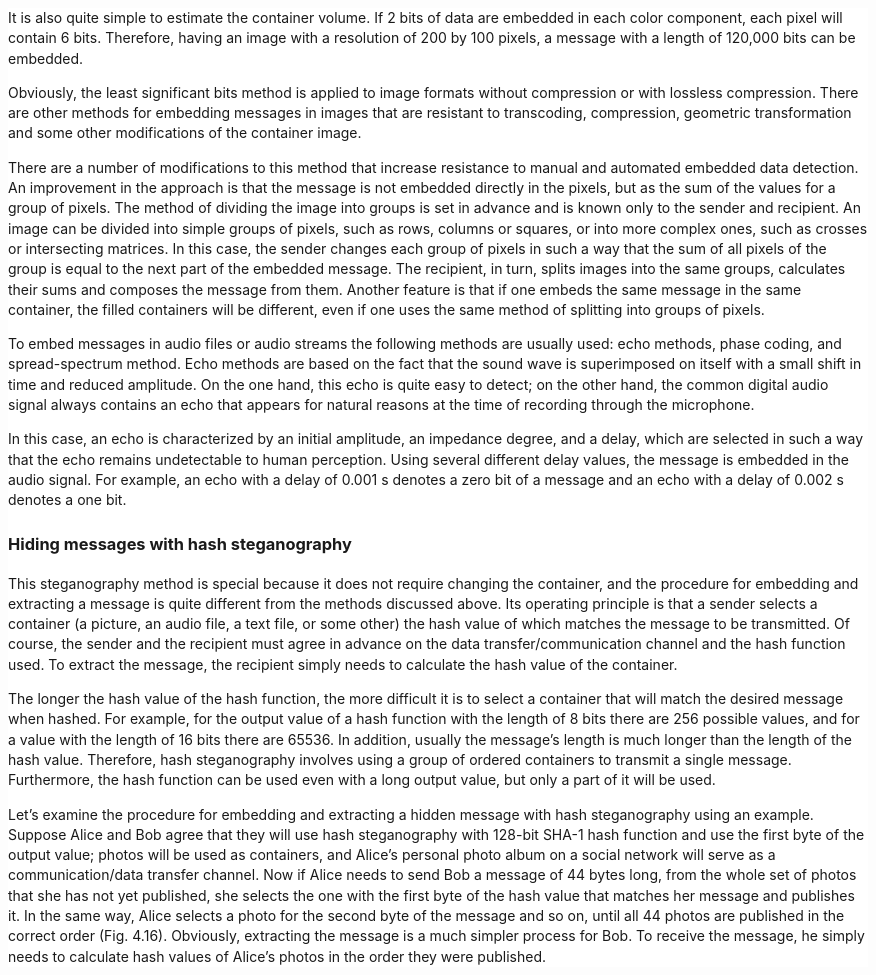 It is also quite simple to estimate the container volume. If 2 bits of data are embedded in each color component, each pixel will contain 6 bits. Therefore, having an image with a resolution of 200 by 100 pixels, a message with a length of 120,000 bits can be embedded.

Obviously, the least significant bits method is applied to image formats without compression or with lossless compression. There are other methods for embedding messages in images that are resistant to transcoding, compression, geometric transformation and some other modifications of the container image.

There are a number of modifications to this method that increase resistance to manual and automated embedded data detection. An improvement in the approach is that the message is not embedded directly in the pixels, but as the sum of the values ​​for a group of pixels. The method of dividing the image into groups is set in advance and is known only to the sender and recipient. An image can be divided into simple groups of pixels, such as rows, columns or squares, or into more complex ones, such as crosses or intersecting matrices. In this case, the sender changes each group of pixels in such a way that the sum of all pixels of the group is equal to the next part of the embedded message. The recipient, in turn, splits images into the same groups, calculates their sums and composes the message from them. Another feature is that if one embeds the same message in the same container, the filled containers will be different, even if one uses the same method of splitting into groups of pixels.

To embed messages in audio files or audio streams the following methods are usually used: echo methods, phase coding, and spread-spectrum method. Echo methods are based on the fact that the sound wave is superimposed on itself with a small shift in time and reduced amplitude. On the one hand, this echo is quite easy to detect; on the other hand, the common digital audio signal always contains an echo that appears for natural reasons at the time of recording through the microphone.

In this case, an echo is characterized by an initial amplitude, an impedance degree, and a delay, which are selected in such a way that the echo remains undetectable to human perception. Using several different delay values, the message is embedded in the audio signal. For example, an echo with a delay of 0.001 s denotes a zero bit of a message and an echo with a delay of 0.002 s denotes a one bit.


### Hiding messages with hash steganography

This steganography method is special because it does not require changing the container, and the procedure for embedding and extracting a message is quite different from the methods discussed above. Its operating principle is that a sender selects a container (a picture, an audio file, a text file, or some other) the hash value of which matches the message to be transmitted. Of course, the sender and the recipient must agree in advance on the data transfer/communication channel and the hash function used. To extract the message, the recipient simply needs to calculate the hash value of the container.

The longer the hash value of the hash function, the more difficult it is to select a container that will match the desired message when hashed. For example, for the output value of a hash function with the length of 8 bits there are 256 possible values, and for a value with the length of 16 bits there are 65536. In addition, usually the message’s length is much longer than the length of the hash value. Therefore, hash steganography involves using a group of ordered containers to transmit a single message. Furthermore, the hash function can be used even with a long output value, but only a part of it will be used.

Let’s examine the procedure for embedding and extracting a hidden message with hash steganography using an example. Suppose Alice and Bob agree that they will use hash steganography with 128-bit SHA-1 hash function and use the first byte of the output value; photos will be used as containers, and Alice’s personal photo album on a social network will serve as a communication/data transfer channel. Now if Alice needs to send Bob a message of 44 bytes long, from the whole set of photos that she has not yet published, she selects the one with the first byte of the hash value that matches her message and publishes it. In the same way, Alice selects a photo for the second byte of the message and so on, until all 44 photos are published in the correct order (Fig. 4.16). Obviously, extracting the message is a much simpler process for Bob. To receive the message, he simply needs to calculate hash values ​​of Alice’s photos in the order they were published.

Exercise description
Report how many lines in the data include the string "amplitude", giving nothing but that number.

Your solution
2